Ridership on the Massachusetts Bay Transportation Authority (MBTA) has been at an all-time high since last year, but the authority recently proposed fare hikes and service cuts to balance its operating budget, which includes a $185 million deficit for Fiscal Year 2013 and more than $5.5 billion in outstanding debt. Since its formation in 1964, the MBTA was burdened with inefficiencies and fiscal irresponsibility, according to a study entitled “Financing the MBTA” published by the Beacon Hill Institute, the research arm of the Department of Economics at Suffolk University, in 1999.

Before 2000, the authority operated on a backward funding plan, meaning it was reimbursed each year by the Commonwealth of Massachusetts for any outstanding expenses, according to the study. The Massachusetts state legislature wanted to change the authority’s budget to a forward funding plan, which would require the MBTA to operate within an allocated budget each year. This new system, by design, would require fiscal responsibility at a time when the MBTA was seen as “a model of inefficiency and dependency on government largess,” according to “Financing the MBTA.”

Jonathan Davis, the T’s acting general manager and former chief financial officer, has worked for the agency since 1996. He said he believes forward funding made sense when it was enacted. “I think forward funding was good,” he said in an interview with The News. “It brought budget discipline to the MBTA. It required us to take a look at our cost structure, [and] put in productivity measures and efficiencies.”

Under the forward funding budget, the MBTA was awarded 20 percent of the then-5 percent Massachusetts sales tax along with funds allocated by annual assessments of various cities and towns the T serves. In exchange, the MBTA was left with $3.3 billion in debt from the “Big Dig” highway project, according to “Born Broke,” a 2009 independent study by Brian Kane of the MBTA Advisory Board. But despite the efforts of the Massachusetts legislature to ensure a dependable revenue stream for the T that would not have to be revisited annually, including a 2009 state-wide sales tax hike to 6.25 percent, the plan has clearly not lived up to expectations; the MBTA is exploring options to close the projected $185 million budget deficit for Fiscal Year 2013. The T is holding public meetings concerning its two proposals released in January concerning possible service cuts and fare hikes.

“They would have what people thought was a pretty reliable source of income to depend on. Well, it didn’t turn out that way,” said Zach Tucker, a freshman stage and production management major at Emerson College and founder of Boston group Students Against T Cuts.

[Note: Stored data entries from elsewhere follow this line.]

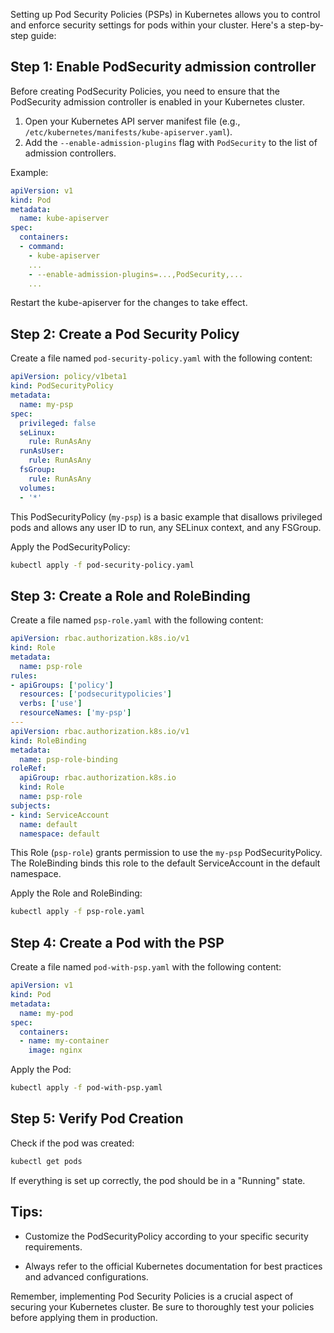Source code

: Setting up Pod Security Policies (PSPs) in Kubernetes allows you to control and enforce security settings for pods within your cluster. Here's a step-by-step guide:

## Step 1: Enable PodSecurity admission controller

Before creating PodSecurity Policies, you need to ensure that the PodSecurity admission controller is enabled in your Kubernetes cluster. 

1. Open your Kubernetes API server manifest file (e.g., `/etc/kubernetes/manifests/kube-apiserver.yaml`).
2. Add the `--enable-admission-plugins` flag with `PodSecurity` to the list of admission controllers.

Example:

```yaml
apiVersion: v1
kind: Pod
metadata:
  name: kube-apiserver
spec:
  containers:
  - command:
    - kube-apiserver
    ...
    - --enable-admission-plugins=...,PodSecurity,...
    ...
```

Restart the kube-apiserver for the changes to take effect.

## Step 2: Create a Pod Security Policy

Create a file named `pod-security-policy.yaml` with the following content:

```yaml
apiVersion: policy/v1beta1
kind: PodSecurityPolicy
metadata:
  name: my-psp
spec:
  privileged: false
  seLinux:
    rule: RunAsAny
  runAsUser:
    rule: RunAsAny
  fsGroup:
    rule: RunAsAny
  volumes:
  - '*'
```

This PodSecurityPolicy (`my-psp`) is a basic example that disallows privileged pods and allows any user ID to run, any SELinux context, and any FSGroup.

Apply the PodSecurityPolicy:

```bash
kubectl apply -f pod-security-policy.yaml
```

## Step 3: Create a Role and RoleBinding

Create a file named `psp-role.yaml` with the following content:

```yaml
apiVersion: rbac.authorization.k8s.io/v1
kind: Role
metadata:
  name: psp-role
rules:
- apiGroups: ['policy']
  resources: ['podsecuritypolicies']
  verbs: ['use']
  resourceNames: ['my-psp']
---
apiVersion: rbac.authorization.k8s.io/v1
kind: RoleBinding
metadata:
  name: psp-role-binding
roleRef:
  apiGroup: rbac.authorization.k8s.io
  kind: Role
  name: psp-role
subjects:
- kind: ServiceAccount
  name: default
  namespace: default
```

This Role (`psp-role`) grants permission to use the `my-psp` PodSecurityPolicy. The RoleBinding binds this role to the default ServiceAccount in the default namespace.

Apply the Role and RoleBinding:

```bash
kubectl apply -f psp-role.yaml
```

## Step 4: Create a Pod with the PSP

Create a file named `pod-with-psp.yaml` with the following content:

```yaml
apiVersion: v1
kind: Pod
metadata:
  name: my-pod
spec:
  containers:
  - name: my-container
    image: nginx
```

Apply the Pod:

```bash
kubectl apply -f pod-with-psp.yaml
```

## Step 5: Verify Pod Creation

Check if the pod was created:

```bash
kubectl get pods
```

If everything is set up correctly, the pod should be in a "Running" state.

## Tips:

- Customize the PodSecurityPolicy according to your specific security requirements.

- Always refer to the official Kubernetes documentation for best practices and advanced configurations.

Remember, implementing Pod Security Policies is a crucial aspect of securing your Kubernetes cluster. Be sure to thoroughly test your policies before applying them in production.
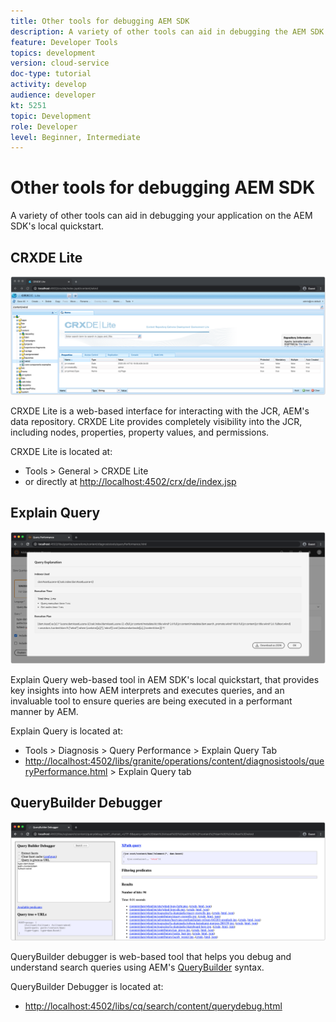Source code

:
 ```yaml
---
title: Other tools for debugging AEM SDK
description: A variety of other tools can aid in debugging the AEM SDK's local quickstart.
feature: Developer Tools
topics: development
version: cloud-service
doc-type: tutorial
activity: develop
audience: developer
kt: 5251
topic: Development
role: Developer
level: Beginner, Intermediate
---
```

  
# Other tools for debugging AEM SDK

A variety of other tools can aid in debugging your application on the AEM SDK's local quickstart. 

## CRXDE Lite

![CRXDE Lite](./assets/other-tools/crxde-lite.png)

CRXDE Lite is a web-based interface for interacting with the JCR, AEM's data repository. CRXDE Lite provides completely visibility into the JCR, including nodes, properties, property values, and permissions.

CRXDE Lite is located at:

+ Tools > General > CRXDE Lite
+ or directly at [http://localhost:4502/crx/de/index.jsp](http://localhost:4502/crx/de/index.jsp)

## Explain Query

![Explain Query](./assets/other-tools/explain-query.png)

Explain Query web-based tool in AEM SDK's local quickstart, that provides key insights into how AEM interprets and executes queries, and an invaluable tool to ensure queries are being executed in a performant manner by AEM.

Explain Query is located at:

+ Tools > Diagnosis > Query Performance > Explain Query Tab
+ [http://localhost:4502/libs/granite/operations/content/diagnosistools/queryPerformance.html](http://localhost:4502/libs/granite/operations/content/diagnosistools/queryPerformance.html) > Explain Query tab

## QueryBuilder Debugger 

![QueryBuilder Debugger](./assets/other-tools/query-debugger.png)

QueryBuilder debugger is web-based tool that helps you debug and understand search queries using AEM's [QueryBuilder](https://experienceleague.adobe.com/docs/experience-manager-65/developing/platform/query-builder/querybuilder-api.html) syntax.

QueryBuilder Debugger is located at:

+ [http://localhost:4502/libs/cq/search/content/querydebug.html](http://localhost:4502/libs/cq/search/content/querydebug.html)


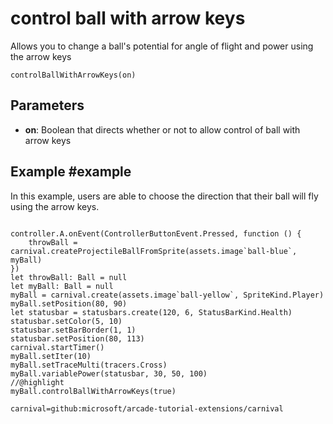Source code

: # control ball with arrow keys

Allows you to change a ball's potential for angle of flight and power using the arrow keys

```sig
controlBallWithArrowKeys(on)
```

## Parameters

* **on**: Boolean that directs whether or not to allow control of ball with arrow keys


## Example #example

In this example, users are able to choose the direction that their ball will fly using the arrow keys.

```blocks

controller.A.onEvent(ControllerButtonEvent.Pressed, function () {
    throwBall = carnival.createProjectileBallFromSprite(assets.image`ball-blue`, myBall)
})
let throwBall: Ball = null
let myBall: Ball = null
myBall = carnival.create(assets.image`ball-yellow`, SpriteKind.Player)
myBall.setPosition(80, 90)
let statusbar = statusbars.create(120, 6, StatusBarKind.Health)
statusbar.setColor(5, 10)
statusbar.setBarBorder(1, 1)
statusbar.setPosition(80, 113)
carnival.startTimer()
myBall.setIter(10)
myBall.setTraceMulti(tracers.Cross)
myBall.variablePower(statusbar, 30, 50, 100)
//@highlight
myBall.controlBallWithArrowKeys(true)
```

```package
carnival=github:microsoft/arcade-tutorial-extensions/carnival
```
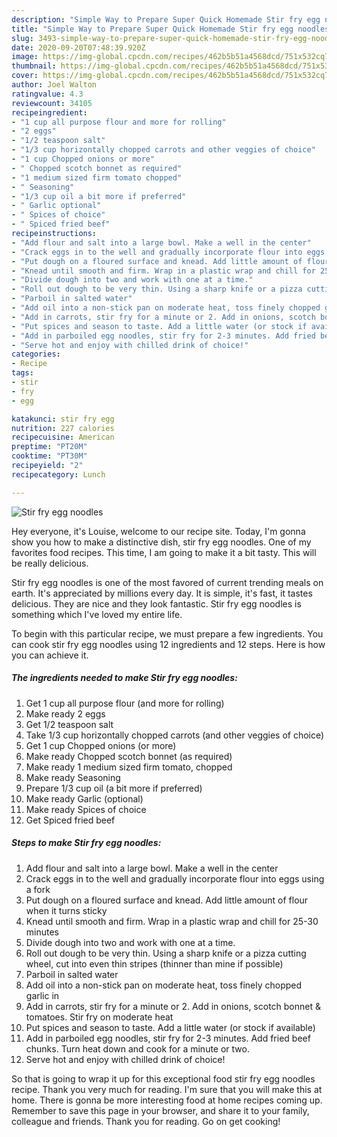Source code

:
 ```yaml
---
description: "Simple Way to Prepare Super Quick Homemade Stir fry egg noodles"
title: "Simple Way to Prepare Super Quick Homemade Stir fry egg noodles"
slug: 3493-simple-way-to-prepare-super-quick-homemade-stir-fry-egg-noodles
date: 2020-09-20T07:48:39.920Z
image: https://img-global.cpcdn.com/recipes/462b5b51a4568dcd/751x532cq70/stir-fry-egg-noodles-recipe-main-photo.jpg
thumbnail: https://img-global.cpcdn.com/recipes/462b5b51a4568dcd/751x532cq70/stir-fry-egg-noodles-recipe-main-photo.jpg
cover: https://img-global.cpcdn.com/recipes/462b5b51a4568dcd/751x532cq70/stir-fry-egg-noodles-recipe-main-photo.jpg
author: Joel Walton
ratingvalue: 4.3
reviewcount: 34105
recipeingredient:
- "1 cup all purpose flour and more for rolling"
- "2 eggs"
- "1/2 teaspoon salt"
- "1/3 cup horizontally chopped carrots and other veggies of choice"
- "1 cup Chopped onions or more"
- " Chopped scotch bonnet as required"
- "1 medium sized firm tomato chopped"
- " Seasoning"
- "1/3 cup oil a bit more if preferred"
- " Garlic optional"
- " Spices of choice"
- " Spiced fried beef"
recipeinstructions:
- "Add flour and salt into a large bowl. Make a well in the center"
- "Crack eggs in to the well and gradually incorporate flour into eggs using a fork"
- "Put dough on a floured surface and knead. Add little amount of flour when it turns sticky"
- "Knead until smooth and firm. Wrap in a plastic wrap and chill for 25-30 minutes"
- "Divide dough into two and work with one at a time."
- "Roll out dough to be very thin. Using a sharp knife or a pizza cutting wheel, cut into even thin stripes (thinner than mine if possible)"
- "Parboil in salted water"
- "Add oil into a non-stick pan on moderate heat, toss finely chopped garlic in"
- "Add in carrots, stir fry for a minute or 2. Add in onions, scotch bonnet &amp; tomatoes. Stir fry on moderate heat"
- "Put spices and season to taste. Add a little water (or stock if available)"
- "Add in parboiled egg noodles, stir fry for 2-3 minutes. Add fried beef chunks. Turn heat down and cook for a minute or two."
- "Serve hot and enjoy with chilled drink of choice!"
categories:
- Recipe
tags:
- stir
- fry
- egg

katakunci: stir fry egg 
nutrition: 227 calories
recipecuisine: American
preptime: "PT20M"
cooktime: "PT30M"
recipeyield: "2"
recipecategory: Lunch

---
```



![Stir fry egg noodles](https://img-global.cpcdn.com/recipes/462b5b51a4568dcd/751x532cq70/stir-fry-egg-noodles-recipe-main-photo.jpg)

Hey everyone, it's Louise, welcome to our recipe site. Today, I'm gonna show you how to make a distinctive dish, stir fry egg noodles. One of my favorites food recipes. This time, I am going to make it a bit tasty. This will be really delicious.

Stir fry egg noodles is one of the most favored of current trending meals on earth. It's appreciated by millions every day. It is simple, it's fast, it tastes delicious. They are nice and they look fantastic. Stir fry egg noodles is something which I've loved my entire life.




To begin with this particular recipe, we must prepare a few ingredients. You can cook stir fry egg noodles using 12 ingredients and 12 steps. Here is how you can achieve it.

<!--inarticleads1-->

##### The ingredients needed to make Stir fry egg noodles:

1. Get 1 cup all purpose flour (and more for rolling)
1. Make ready 2 eggs
1. Get 1/2 teaspoon salt
1. Take 1/3 cup horizontally chopped carrots (and other veggies of choice)
1. Get 1 cup Chopped onions (or more)
1. Make ready  Chopped scotch bonnet (as required)
1. Make ready 1 medium sized firm tomato, chopped
1. Make ready  Seasoning
1. Prepare 1/3 cup oil (a bit more if preferred)
1. Make ready  Garlic (optional)
1. Make ready  Spices of choice
1. Get  Spiced fried beef




<!--inarticleads2-->

##### Steps to make Stir fry egg noodles:

1. Add flour and salt into a large bowl. Make a well in the center
1. Crack eggs in to the well and gradually incorporate flour into eggs using a fork
1. Put dough on a floured surface and knead. Add little amount of flour when it turns sticky
1. Knead until smooth and firm. Wrap in a plastic wrap and chill for 25-30 minutes
1. Divide dough into two and work with one at a time.
1. Roll out dough to be very thin. Using a sharp knife or a pizza cutting wheel, cut into even thin stripes (thinner than mine if possible)
1. Parboil in salted water
1. Add oil into a non-stick pan on moderate heat, toss finely chopped garlic in
1. Add in carrots, stir fry for a minute or 2. Add in onions, scotch bonnet &amp; tomatoes. Stir fry on moderate heat
1. Put spices and season to taste. Add a little water (or stock if available)
1. Add in parboiled egg noodles, stir fry for 2-3 minutes. Add fried beef chunks. Turn heat down and cook for a minute or two.
1. Serve hot and enjoy with chilled drink of choice!




So that is going to wrap it up for this exceptional food stir fry egg noodles recipe. Thank you very much for reading. I'm sure that you will make this at home. There is gonna be more interesting food at home recipes coming up. Remember to save this page in your browser, and share it to your family, colleague and friends. Thank you for reading. Go on get cooking!
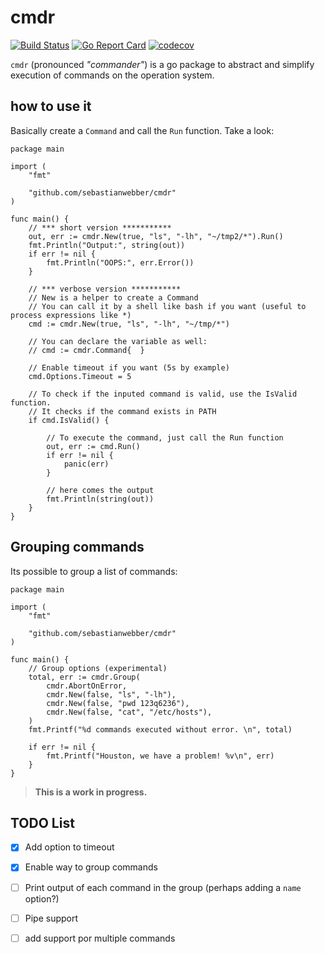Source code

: # cmdr
[![Build Status](https://travis-ci.org/sebastianwebber/cmdr.svg?branch=master)](https://travis-ci.org/sebastianwebber/cmdr) [![Go Report Card](https://goreportcard.com/badge/github.com/sebastianwebber/cmdr)](https://goreportcard.com/report/github.com/sebastianwebber/cmdr) [![codecov](https://codecov.io/gh/sebastianwebber/cmdr/branch/master/graph/badge.svg)](https://codecov.io/gh/sebastianwebber/cmdr)


`cmdr` (pronounced  _"commander"_) is a go package to abstract and simplify execution of commands on the operation system.

## how to use it

Basically create a `Command` and call the `Run` function. Take a look:

```golang
package main

import (
	"fmt"

	"github.com/sebastianwebber/cmdr"
)

func main() {
    // *** short version ***********
	out, err := cmdr.New(true, "ls", "-lh", "~/tmp2/*").Run()
	fmt.Println("Output:", string(out))
	if err != nil {
		fmt.Println("OOPS:", err.Error())
    }

    // *** verbose version ***********
	// New is a helper to create a Command
	// You can call it by a shell like bash if you want (useful to process expressions like *)
	cmd := cmdr.New(true, "ls", "-lh", "~/tmp/*")

	// You can declare the variable as well:
	// cmd := cmdr.Command{  }

	// Enable timeout if you want (5s by example)
	cmd.Options.Timeout = 5

	// To check if the inputed command is valid, use the IsValid function.
	// It checks if the command exists in PATH
	if cmd.IsValid() {

		// To execute the command, just call the Run function
		out, err := cmd.Run()
		if err != nil {
			panic(err)
		}

		// here comes the output
		fmt.Println(string(out))
	}
}
```

## Grouping commands

Its possible to group a list of commands:

```golang
package main

import (
    "fmt"

    "github.com/sebastianwebber/cmdr"
)

func main() {
    // Group options (experimental)
    total, err := cmdr.Group(
        cmdr.AbortOnError,
        cmdr.New(false, "ls", "-lh"),
        cmdr.New(false, "pwd 123q6236"),
        cmdr.New(false, "cat", "/etc/hosts"),
    )
    fmt.Printf("%d commands executed without error. \n", total)

    if err != nil {
        fmt.Printf("Houston, we have a problem! %v\n", err)
    }
}
```
> **This is a work in progress.**


## TODO List

- [x] Add option to timeout
- [x] Enable way to group commands
- [ ] Print output of each command in the group (perhaps adding a `name` option?)
- [ ] Pipe support
- [ ] add support por multiple commands

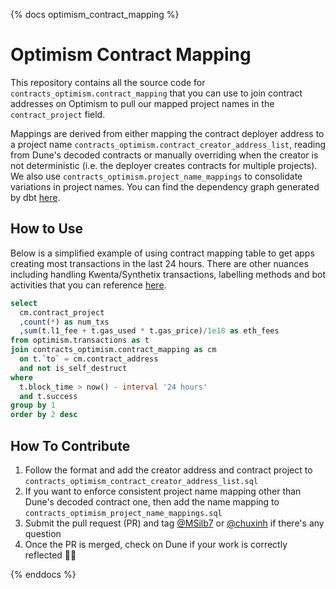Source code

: {% docs optimism_contract_mapping %}

# Optimism Contract Mapping
This repository contains all the source code for `contracts_optimism.contract_mapping` that you can use to join contract addresses on Optimism to pull our mapped project names in the `contract_project` field.

Mappings are derived from either mapping the contract deployer address to a project name `contracts_optimism.contract_creator_address_list`, reading from Dune's decoded contracts or manually overriding when the creator is not deterministic (i.e. the deployer creates contracts for multiple projects). We also use `contracts_optimism.project_name_mappings` to consolidate variations in project names. You can find the dependency graph generated by dbt [here](https://spellbook-docs.dune.com/#!/model/model.spellbook.contracts_optimism_contract_mapping).

## How to Use
Below is a simplified example of using contract mapping table to get apps creating most transactions in the last 24 hours. There are other nuances including handling Kwenta/Synthetix transactions, labelling methods and bot activities that you can reference [here](https://dune.com/queries/491942/932394).

```sql
select 
  cm.contract_project
  ,count(*) as num_txs
  ,sum(t.l1_fee + t.gas_used * t.gas_price)/1e18 as eth_fees
from optimism.transactions as t 
join contracts_optimism.contract_mapping as cm
  on t.`to` = cm.contract_address
  and not is_self_destruct
where 
  t.block_time > now() - interval '24 hours'
  and t.success
group by 1
order by 2 desc
```

## How To Contribute
1. Follow the format and add the creator address and contract project to `contracts_optimism_contract_creator_address_list.sql`
2. If you want to enforce consistent project name mapping other than Dune's decoded contract one, then add the name mapping to `contracts_optimism_project_name_mappings.sql`
3. Submit the pull request (PR) and tag [@MSilb7](https://github.com/MSilb7) or [@chuxinh](https://github.com/chuxinh) if there's any question
4. Once the PR is merged, check on Dune if your work is correctly reflected 🔴✨

{% enddocs %}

He said he has read virtually every article released by the MBTA Advisory Board, Central Transportation Planning Staff and the MBTA Rider Oversight Committee concerning forward funding. Davis echoed Tucker’s statement.

“I think the one thing that didn’t turn out the way that people expected on the forward funding was the rate of growth in sales tax,” Davis said. “Prior to forward funding taking place, sales tax [revenue] had risen somewhere between 6 and 8 percent per year. Since we’ve been under the [forward funding] sales tax formula, we’ve seen no growth in sales tax over those 12 years.”

Davis also said the T really had no choice over the decision to switch funding mechanisms.

“We’re a creature of the legislature and the legislation,” he said. “Certainly we will deal with whatever is given to us.”

Despite the sales tax allocation and regional assessments given to the T, its overall debt has increased from $3.3 billion in 2001 to roughly $5.5 billion as of June 2011, according to a June 24 Boston Business Journal article.

“What we’re seeing now is record ridership of public transit, probably higher than any time in our history, and people are seeing that it’s both convenient and affordable,” Davis said. “And, the question would be, should we be looking at reducing service in a time that people are needing it more and more? However, we have the stark reality of having a budget deficit. We can’t pay for service; we can’t put service out there that we can’t pay for.”

And, other than the sales tax projections, which didn’t materialize, the salaries of the unionized MBTA workers are at least partially responsible for the budget crisis, said one Boston-area economist.

“Across the board, public sector workers ought to be taking pay cuts,” said Dr. David Tuerck, professor and chair of the Economics Department at Suffolk University, and executive director of the Beacon Hill Institute, author of the “Financing the MBTA” study. “[There is] simply no justification in this particular climate to maintain existing compensation levels and even to give raises when we are desperate to keep, in this case, literally, the trains moving.”

MBTA administrators are considering eliminating weekend E Line service to close the impending budget deficit. The lowest annual salary of a full-time Green Line operator in 2010 was $47,548.80, according to public records. The highest annual salary was $64,084.80, although overtime allowed several workers in this category to gross more than $85,000. This category of 350 workers does not include inspectors, training staff or repair workers.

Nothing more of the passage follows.